The fried Zeppole di San Guiseppi will be going fast today at the Scialo Bros. Bakery on Atwells Avenue; it’s St. Joseph’s Day. Joseph was the husband of Mary; it is not clear how he became associated with baked goods. He is the patron saint of “happy death” so that may be it. The origin of the word zeppole, or zippula in Sicilian, comes from the Arabic zalabiyya meaning fried soft dough.
We are offering baked yellow cream & ricotta zeppole the entire month of March. Fried Zeppole will be available on the 19th! Buona Festa!

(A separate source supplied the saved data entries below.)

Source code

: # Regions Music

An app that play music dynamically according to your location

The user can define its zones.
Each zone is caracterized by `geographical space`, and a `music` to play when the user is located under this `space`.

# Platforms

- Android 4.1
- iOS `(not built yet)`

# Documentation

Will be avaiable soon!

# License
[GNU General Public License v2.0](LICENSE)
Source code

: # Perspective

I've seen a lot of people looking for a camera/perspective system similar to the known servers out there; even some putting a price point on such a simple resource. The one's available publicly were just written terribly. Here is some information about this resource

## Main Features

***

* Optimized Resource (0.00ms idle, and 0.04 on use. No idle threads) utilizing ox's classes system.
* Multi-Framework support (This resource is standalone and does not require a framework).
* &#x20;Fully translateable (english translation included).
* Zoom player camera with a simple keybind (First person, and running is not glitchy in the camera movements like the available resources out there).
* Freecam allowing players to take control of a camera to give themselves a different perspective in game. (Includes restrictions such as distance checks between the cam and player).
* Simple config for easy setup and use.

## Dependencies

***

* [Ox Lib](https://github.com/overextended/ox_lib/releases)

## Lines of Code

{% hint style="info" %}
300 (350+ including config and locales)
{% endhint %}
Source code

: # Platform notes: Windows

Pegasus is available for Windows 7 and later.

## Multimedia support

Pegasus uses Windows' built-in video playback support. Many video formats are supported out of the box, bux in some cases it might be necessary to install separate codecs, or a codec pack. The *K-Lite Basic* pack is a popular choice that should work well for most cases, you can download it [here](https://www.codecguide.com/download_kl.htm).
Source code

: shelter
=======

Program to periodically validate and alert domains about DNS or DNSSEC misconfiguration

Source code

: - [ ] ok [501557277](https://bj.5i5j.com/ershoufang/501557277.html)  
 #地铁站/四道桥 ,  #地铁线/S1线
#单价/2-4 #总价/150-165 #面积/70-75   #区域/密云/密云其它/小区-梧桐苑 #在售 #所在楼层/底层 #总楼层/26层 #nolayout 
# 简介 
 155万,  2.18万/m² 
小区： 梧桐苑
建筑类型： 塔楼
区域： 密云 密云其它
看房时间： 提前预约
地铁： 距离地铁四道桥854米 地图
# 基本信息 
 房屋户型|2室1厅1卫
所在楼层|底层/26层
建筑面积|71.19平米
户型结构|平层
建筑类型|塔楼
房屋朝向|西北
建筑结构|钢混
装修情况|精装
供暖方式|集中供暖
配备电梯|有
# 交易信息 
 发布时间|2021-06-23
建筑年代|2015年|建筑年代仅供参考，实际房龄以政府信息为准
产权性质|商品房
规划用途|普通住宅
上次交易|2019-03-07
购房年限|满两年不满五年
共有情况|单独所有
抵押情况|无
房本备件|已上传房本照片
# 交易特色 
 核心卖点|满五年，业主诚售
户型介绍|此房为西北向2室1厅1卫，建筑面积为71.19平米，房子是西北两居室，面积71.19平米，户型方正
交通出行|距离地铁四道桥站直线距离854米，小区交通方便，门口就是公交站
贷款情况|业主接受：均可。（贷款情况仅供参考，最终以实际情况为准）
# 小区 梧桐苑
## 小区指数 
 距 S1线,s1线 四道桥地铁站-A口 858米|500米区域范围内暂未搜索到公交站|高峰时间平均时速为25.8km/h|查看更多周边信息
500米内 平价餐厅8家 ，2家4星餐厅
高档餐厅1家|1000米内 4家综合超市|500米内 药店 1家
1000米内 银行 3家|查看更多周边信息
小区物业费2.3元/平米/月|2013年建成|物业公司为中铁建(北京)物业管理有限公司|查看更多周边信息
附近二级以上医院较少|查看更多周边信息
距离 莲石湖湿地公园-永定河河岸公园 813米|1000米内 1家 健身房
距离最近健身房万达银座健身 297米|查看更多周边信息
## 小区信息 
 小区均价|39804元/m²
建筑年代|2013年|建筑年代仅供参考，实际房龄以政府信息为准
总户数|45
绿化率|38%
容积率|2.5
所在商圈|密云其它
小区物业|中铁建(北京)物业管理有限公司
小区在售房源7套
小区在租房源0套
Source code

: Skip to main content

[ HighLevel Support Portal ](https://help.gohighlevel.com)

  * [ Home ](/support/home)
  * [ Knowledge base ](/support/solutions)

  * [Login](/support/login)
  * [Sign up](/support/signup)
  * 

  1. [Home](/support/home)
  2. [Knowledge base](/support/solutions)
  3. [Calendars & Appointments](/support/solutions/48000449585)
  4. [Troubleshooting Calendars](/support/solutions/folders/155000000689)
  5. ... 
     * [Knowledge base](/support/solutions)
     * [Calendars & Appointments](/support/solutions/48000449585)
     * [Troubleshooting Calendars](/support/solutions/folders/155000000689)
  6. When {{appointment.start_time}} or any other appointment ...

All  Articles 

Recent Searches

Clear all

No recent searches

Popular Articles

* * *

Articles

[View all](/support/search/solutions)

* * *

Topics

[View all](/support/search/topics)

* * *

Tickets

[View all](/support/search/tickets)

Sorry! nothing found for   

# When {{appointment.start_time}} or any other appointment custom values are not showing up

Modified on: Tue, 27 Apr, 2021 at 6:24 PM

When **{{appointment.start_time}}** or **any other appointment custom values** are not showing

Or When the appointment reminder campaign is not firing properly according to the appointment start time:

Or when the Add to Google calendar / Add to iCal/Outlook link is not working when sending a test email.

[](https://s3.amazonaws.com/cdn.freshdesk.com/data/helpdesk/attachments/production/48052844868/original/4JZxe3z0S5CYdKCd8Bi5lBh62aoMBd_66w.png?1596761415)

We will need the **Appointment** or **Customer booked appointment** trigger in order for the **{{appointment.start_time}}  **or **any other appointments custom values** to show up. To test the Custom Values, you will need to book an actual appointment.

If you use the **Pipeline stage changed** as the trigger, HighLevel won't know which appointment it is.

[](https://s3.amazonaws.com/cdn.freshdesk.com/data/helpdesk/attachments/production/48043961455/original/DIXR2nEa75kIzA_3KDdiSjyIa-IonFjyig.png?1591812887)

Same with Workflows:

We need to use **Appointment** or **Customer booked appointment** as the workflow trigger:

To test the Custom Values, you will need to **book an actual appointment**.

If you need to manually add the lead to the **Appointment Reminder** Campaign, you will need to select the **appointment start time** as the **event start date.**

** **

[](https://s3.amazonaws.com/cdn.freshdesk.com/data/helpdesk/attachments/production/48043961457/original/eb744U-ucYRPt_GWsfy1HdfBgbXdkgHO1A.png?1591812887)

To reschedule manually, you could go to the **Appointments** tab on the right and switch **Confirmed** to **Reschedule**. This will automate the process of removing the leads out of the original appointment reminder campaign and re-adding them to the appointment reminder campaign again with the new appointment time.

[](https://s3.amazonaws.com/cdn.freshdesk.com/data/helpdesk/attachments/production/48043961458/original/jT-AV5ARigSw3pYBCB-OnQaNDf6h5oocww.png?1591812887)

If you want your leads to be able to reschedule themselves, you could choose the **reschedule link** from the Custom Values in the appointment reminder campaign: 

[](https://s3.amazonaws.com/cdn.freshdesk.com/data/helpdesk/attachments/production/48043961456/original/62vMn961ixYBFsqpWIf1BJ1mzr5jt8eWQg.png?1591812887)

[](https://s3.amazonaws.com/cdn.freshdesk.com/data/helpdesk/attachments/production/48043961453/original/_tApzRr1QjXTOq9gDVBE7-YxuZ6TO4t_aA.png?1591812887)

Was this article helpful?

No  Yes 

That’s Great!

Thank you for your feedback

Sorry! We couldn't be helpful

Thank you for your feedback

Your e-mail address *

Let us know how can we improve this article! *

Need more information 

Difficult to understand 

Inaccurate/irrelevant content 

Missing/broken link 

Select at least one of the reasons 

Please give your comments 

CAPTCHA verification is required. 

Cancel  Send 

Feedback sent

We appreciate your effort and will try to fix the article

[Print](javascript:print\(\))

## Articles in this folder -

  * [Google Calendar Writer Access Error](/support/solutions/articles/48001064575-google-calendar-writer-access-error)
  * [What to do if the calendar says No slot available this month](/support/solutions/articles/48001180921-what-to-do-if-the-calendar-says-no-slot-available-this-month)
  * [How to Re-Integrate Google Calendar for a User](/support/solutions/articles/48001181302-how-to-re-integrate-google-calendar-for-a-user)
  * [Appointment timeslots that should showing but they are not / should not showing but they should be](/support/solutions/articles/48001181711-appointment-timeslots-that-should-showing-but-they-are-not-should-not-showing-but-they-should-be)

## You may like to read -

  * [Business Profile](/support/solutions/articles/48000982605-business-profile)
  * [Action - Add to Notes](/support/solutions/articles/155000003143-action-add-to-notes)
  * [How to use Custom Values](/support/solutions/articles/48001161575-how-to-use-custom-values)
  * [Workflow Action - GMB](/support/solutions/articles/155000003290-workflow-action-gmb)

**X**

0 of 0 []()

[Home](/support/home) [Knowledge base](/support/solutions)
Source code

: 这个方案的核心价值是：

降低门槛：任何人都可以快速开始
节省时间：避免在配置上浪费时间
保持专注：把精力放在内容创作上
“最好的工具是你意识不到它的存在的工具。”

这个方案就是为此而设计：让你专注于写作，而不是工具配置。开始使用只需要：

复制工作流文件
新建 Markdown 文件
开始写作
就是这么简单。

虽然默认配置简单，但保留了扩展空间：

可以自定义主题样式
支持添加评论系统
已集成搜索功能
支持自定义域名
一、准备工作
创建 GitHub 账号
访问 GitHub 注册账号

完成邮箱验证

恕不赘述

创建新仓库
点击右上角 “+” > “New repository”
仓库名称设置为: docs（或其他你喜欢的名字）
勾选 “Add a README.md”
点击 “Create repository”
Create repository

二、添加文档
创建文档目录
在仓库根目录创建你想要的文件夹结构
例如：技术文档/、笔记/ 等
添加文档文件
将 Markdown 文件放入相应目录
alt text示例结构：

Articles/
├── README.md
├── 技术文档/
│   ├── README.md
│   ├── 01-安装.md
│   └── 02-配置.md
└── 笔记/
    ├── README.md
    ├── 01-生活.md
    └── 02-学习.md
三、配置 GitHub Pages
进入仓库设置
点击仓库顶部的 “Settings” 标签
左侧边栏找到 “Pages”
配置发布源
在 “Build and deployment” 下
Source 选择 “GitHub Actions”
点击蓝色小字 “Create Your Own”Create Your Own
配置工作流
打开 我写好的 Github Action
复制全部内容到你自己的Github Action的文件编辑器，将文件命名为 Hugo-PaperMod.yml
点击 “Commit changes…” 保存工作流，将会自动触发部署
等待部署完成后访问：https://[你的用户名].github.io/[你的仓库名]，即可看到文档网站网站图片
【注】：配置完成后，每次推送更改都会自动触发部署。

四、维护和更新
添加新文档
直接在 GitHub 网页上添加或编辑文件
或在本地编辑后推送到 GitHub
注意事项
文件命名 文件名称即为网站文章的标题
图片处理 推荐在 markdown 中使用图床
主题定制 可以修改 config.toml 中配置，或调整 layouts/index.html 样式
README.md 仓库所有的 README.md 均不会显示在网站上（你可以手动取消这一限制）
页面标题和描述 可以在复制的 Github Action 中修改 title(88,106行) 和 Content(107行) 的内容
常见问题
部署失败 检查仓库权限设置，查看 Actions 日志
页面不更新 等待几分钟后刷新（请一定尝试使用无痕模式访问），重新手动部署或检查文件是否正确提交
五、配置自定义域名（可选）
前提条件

Real estate agents sometimes use statues of St. Joseph to facilitate sales. A statue buried upside-down will help you sell even the most difficult property. There is considerable controversy regarding whether he should face the house or face the street. And some say that if you don’t have a yard you can plant him in a flower pot, but that’s just ridiculous. Zillow has tips:±
The tradition has been going on for at least several hundred years. St. Joseph was the earthly father of Jesus and a carpenter. But it’s not entirely clear how the practice of burying St. Joseph statues started. One tale suggests that nuns during the Middle Ages buried a St. Joseph medal and asked the saint to help them find land for a convent. Some believe German carpenters started the tradition centuries later by burying St. Joseph statues in the foundations of homes they built.